Дорога из Парижа на Мадрид и далее до Кадикса, по большей своей части проходит в глубине материка. Курьер из французского морского министерства должен ехать через Орлеан, Тур и Бордо. Он не увидит моря до тех пор, пока не приблизится к испанской границе в районе Байонны. Оттуда до Сан-Себастьяна уже по испанскую сторону границы, его путь лежит параллельно побережью. Затем он вновь должен будет отвернуть вглубь материка до Виттории и Бургоса и больше не увидит моря, пока не достигнет Кадикса. Таким образом, имперский курьер должен быть перехвачен в окрестностях Байонны или в некоторой точке на дороге, связывающей этот город с Сан-Себастьяном. Затем возникнет проблема, связанная с необходимостью подменить пакет или заменить курьера переодетым шпионом, который доставит его лично. Гошар был специалистом по снотворным средствам, Легро — по изготовлению фальшивых документов, в Уикс — мастер-медвежатник. Еще должен был быть, по крайней мере, один резидент в Байонне, человек, хорошо знакомый с местными условиями и предупрежденный о высадке группы, выполняющей специальное задание.

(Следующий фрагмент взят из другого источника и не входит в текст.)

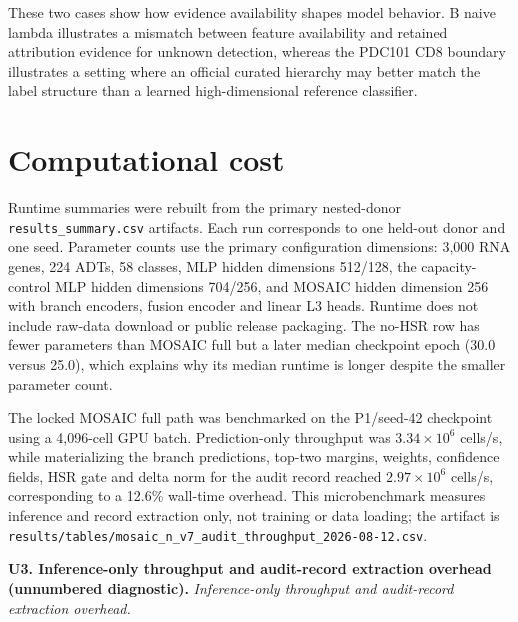\documentclass[10pt]{article}
\begin{document}
These two cases show how evidence availability shapes model behavior. B naive lambda illustrates a mismatch between feature availability and retained attribution evidence for unknown detection, whereas the PDC101 CD8 boundary illustrates a setting where an official curated hierarchy may better match the label structure than a learned high-dimensional reference classifier.

\section{Computational cost}

Runtime summaries were rebuilt from the primary nested-donor \texttt{results\_summary.csv} artifacts. Each run corresponds to one held-out donor and one seed. Parameter counts use the primary configuration dimensions: 3,000 RNA genes, 224 ADTs, 58 classes, MLP hidden dimensions 512/128, the capacity-control MLP hidden dimensions 704/256, and MOSAIC hidden dimension 256 with branch encoders, fusion encoder and linear L3 heads. Runtime does not include raw-data download or public release packaging.
The no-HSR row has fewer parameters than MOSAIC full but a later median checkpoint epoch (30.0 versus 25.0), which explains why its median runtime is longer despite the smaller parameter count.

\begin{table}[H]
\centering
\caption{Computational cost in the primary nested donor matrix. Runtime is wall-clock training time per fold--seed unit recorded in the run summaries.}
\label{tab:computational-cost}
\small
\resizebox{\textwidth}{!}{%

}
\end{table}

The locked MOSAIC full path was benchmarked on the P1/seed-42 checkpoint using a 4,096-cell GPU batch. Prediction-only throughput was $3.34\times10^6$ cells/s, while materializing the branch predictions, top-two margins, weights, confidence fields, HSR gate and delta norm for the audit record reached $2.97\times10^6$ cells/s, corresponding to a 12.6\% wall-time overhead. This microbenchmark measures inference and record extraction only, not training or data loading; the artifact is \texttt{results/tables/mosaic\_n\_v7\_audit\_throughput\_2026-08-12.csv}.

\begin{center}
\textbf{U3. Inference-only throughput and audit-record extraction overhead (unnumbered diagnostic).}
\textit{Inference-only throughput and audit-record extraction overhead.}
\scriptsize
\setlength{\tabcolsep}{3pt}

\end{center}
\end{document}
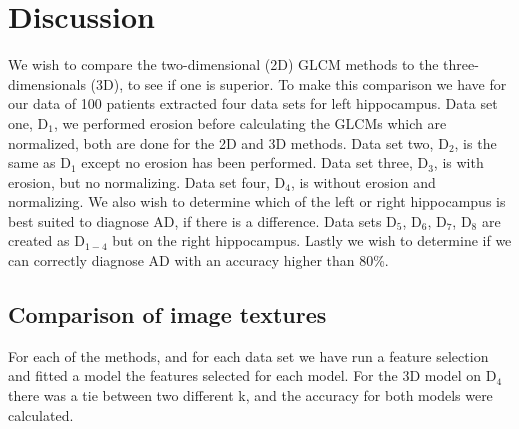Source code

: \chapter{Discussion}

We wish to compare the two-dimensional (2D) GLCM methods to the three-dimensionals (3D), to see if one is superior. To make this comparison we have for our data of 100 patients extracted four data sets for left hippocampus. Data set one, D$_1$, we performed erosion before calculating the GLCMs which are normalized, both are done for the 2D and 3D methods. Data set two, D$_2$, is the same as D$_1$ except no erosion has been performed. Data set three, D$_3$, is with erosion, but no normalizing. Data set four, D$_4$, is without erosion and normalizing.
We also wish to determine which of the left or right hippocampus is best suited to diagnose AD, if there is a difference. Data sets D$_5$, D$_6$, D$_7$, D$_8$ are created as D$_{1-4}$ but on the right hippocampus. 
Lastly we wish to determine if we can correctly diagnose AD with an accuracy higher than 80\%.


\section{Comparison of image textures}
For each of the methods, and for each data set we have run a feature selection and fitted a model the features selected for each model. For the 3D model on D$_4$ there was a tie between two different k, and the accuracy for both models were calculated.

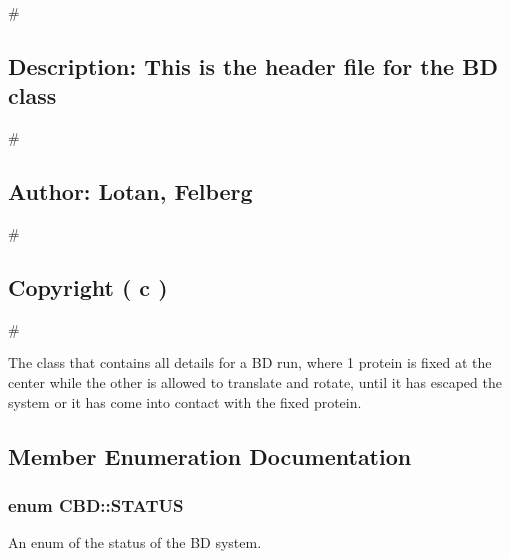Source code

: \# \subsection*{Description\-: This is the header file for the B\-D class}

\# \subsection*{Author\-: Lotan, Felberg}

\# \subsection*{Copyright ( c )}

\#

\begin{DoxyVerb}    The class that contains all details for a BD run, where 1 protein is fixed
    at the center while the other is allowed to translate and rotate, until it has
    escaped the system or it has come into contact with the fixed protein.\end{DoxyVerb}
 

\subsection{Member Enumeration Documentation}
\hypertarget{classCBD_ad133262cc326c96e755511655e632e57}{
\subsubsection[{S\-T\-A\-T\-U\-S}]{\setlength{\rightskip}{0pt plus 5cm}enum {\bf C\-B\-D\-::\-S\-T\-A\-T\-U\-S}}}\label{classCBD_ad133262cc326c96e755511655e632e57}


An enum of the status of the B\-D system.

Учитывая сложившиеся обстоятельства, это была подходящая команда для выполнения поставленной задачи, прекрасно подобранная, хоть и, возможно, недостаточно тренированная. Если все будет идти по плану, Хорнблауэр появится в Байонне около 16 сентября, Вильнев получит свои приказы где-то 25-го и соединенный флот выйдет в море в октябре, и тогда уничтожение его лордом Нельсоном станет вопросом нескольких дней. Нельсон как раз присоединился к блокадному флоту 25 сентября, и с этого самого дня начались приготовления сцены для решающего сражения, одного из тех, которое должно было обеспечить британское морское господство на время жизни еще нескольких грядущих поколений.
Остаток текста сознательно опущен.